- **What the exercise asks**
Below are the records; give the number of their lines that contain the word "setup" and nothing more.

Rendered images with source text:
-=-=-
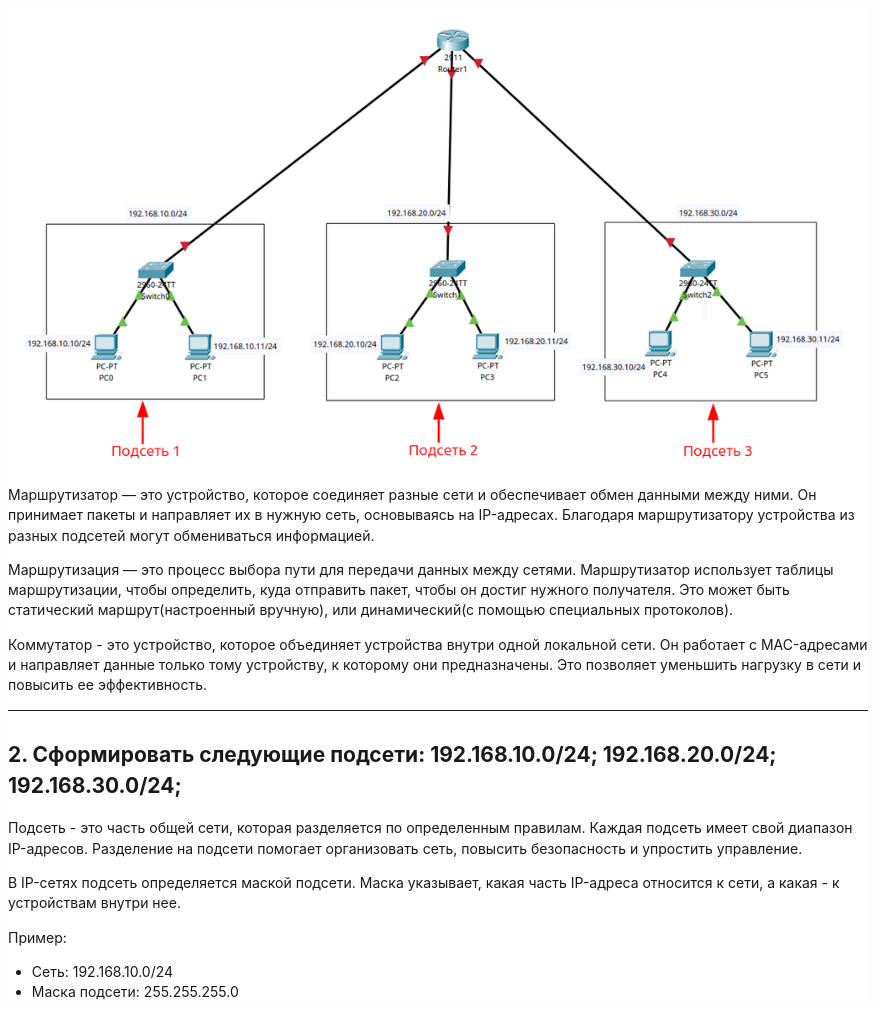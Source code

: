 ![topology](screenshots/topology.png)

Маршрутизатор — это устройство, которое соединяет разные сети и обеспечивает обмен данными между ними. Он принимает пакеты и направляет их в нужную сеть, основываясь на IP-адресах. Благодаря маршрутизатору устройства из разных подсетей могут обмениваться информацией.

Маршрутизация — это процесс выбора пути для передачи данных между сетями. Маршрутизатор использует таблицы маршрутизации, чтобы определить, куда отправить пакет, чтобы он достиг нужного получателя. Это может быть статический маршрут(настроенный вручную), или динамический(с помощью специальных протоколов).

Коммутатор - это устройство, которое объединяет устройства внутри одной локальной сети. Он работает с MAC-адресами и направляет данные только тому устройству, к которому они предназначены. Это позволяет уменьшить нагрузку в сети и повысить ее эффективность.

--- 

## 2. Сформировать следующие подсети: 192.168.10.0/24; 192.168.20.0/24; 192.168.30.0/24;
    
Подсеть - это часть общей сети, которая разделяется по определенным правилам. Каждая подсеть имеет свой диапазон IP-адресов. Разделение на подсети помогает организовать сеть, повысить безопасность и упростить управление.

В IP-сетях подсеть определяется маской подсети. Маска указывает, какая часть IP-адреса относится к сети, а какая - к устройствам внутри нее.

Пример:
- Сеть: 192.168.10.0/24
- Маска подсети: 255.255.255.0
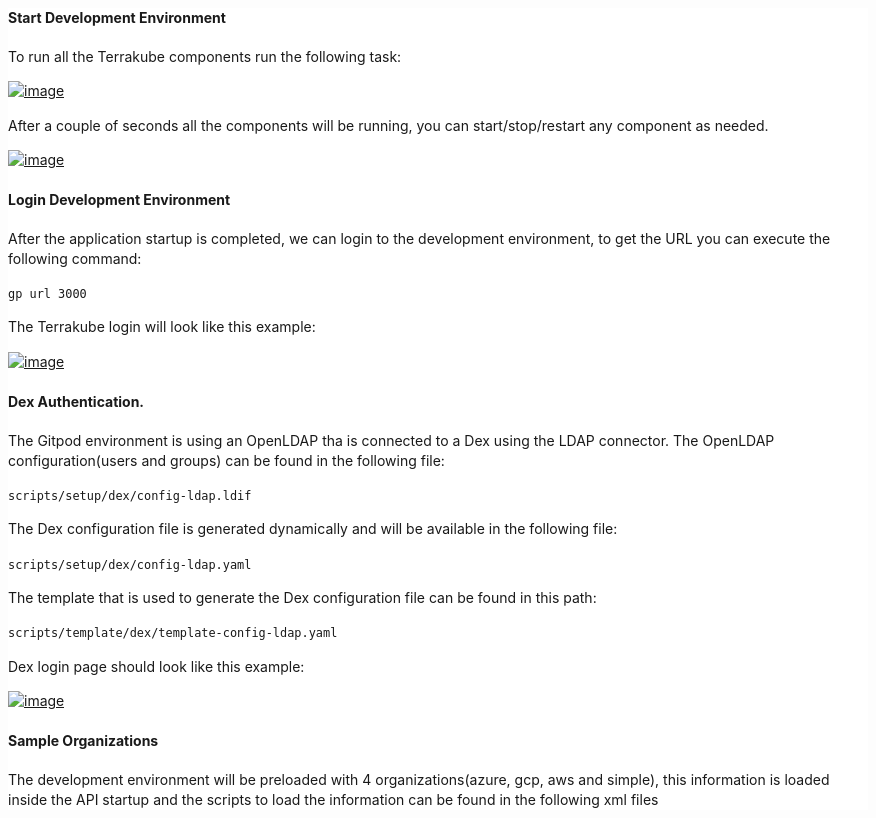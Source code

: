 #### Start Development Environment

To run all the Terrakube components run the following task:

[![image](https://user-images.githubusercontent.com/4461895/181374024-a8f546ba-dbf7-4ac9-a74b-04ff8759f165.png)](https://user-images.githubusercontent.com/4461895/181374024-a8f546ba-dbf7-4ac9-a74b-04ff8759f165.png)

After a couple of seconds all the components will be running, you can start/stop/restart any component as needed.

[![image](https://user-images.githubusercontent.com/4461895/181374080-c7486a32-b4f2-41d3-9112-5861e3fdc8d9.png)](https://user-images.githubusercontent.com/4461895/181374080-c7486a32-b4f2-41d3-9112-5861e3fdc8d9.png)

#### Login Development Environment

After the application startup is completed, we can login to the development environment, to get the URL you can execute the following command:

```
gp url 3000
```

The Terrakube login will look like this example:

[![image](https://user-images.githubusercontent.com/4461895/181138967-401c142a-9366-4d1b-8506-1c667f5ab543.png)](https://user-images.githubusercontent.com/4461895/181138967-401c142a-9366-4d1b-8506-1c667f5ab543.png)

#### Dex Authentication.

The Gitpod environment is using an OpenLDAP tha is connected to a Dex using the LDAP connector. The OpenLDAP configuration(users and groups) can be found in the following file:

```
scripts/setup/dex/config-ldap.ldif
```

The Dex configuration file is generated dynamically and will be available in the following file:

```
scripts/setup/dex/config-ldap.yaml
```

The template that is used to generate the Dex configuration file can be found in this path:

```
scripts/template/dex/template-config-ldap.yaml
```

Dex login page should look like this example:

[![image](https://user-images.githubusercontent.com/4461895/181138996-f6ae507f-c3cf-460a-bc12-60ed6cb2e159.png)](https://user-images.githubusercontent.com/4461895/181138996-f6ae507f-c3cf-460a-bc12-60ed6cb2e159.png)

#### Sample Organizations

The development environment will be preloaded with 4 organizations(azure, gcp, aws and simple), this information is loaded inside the API startup and the scripts to load the information can be found in the following xml files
-=-=-
- **Answer below**
2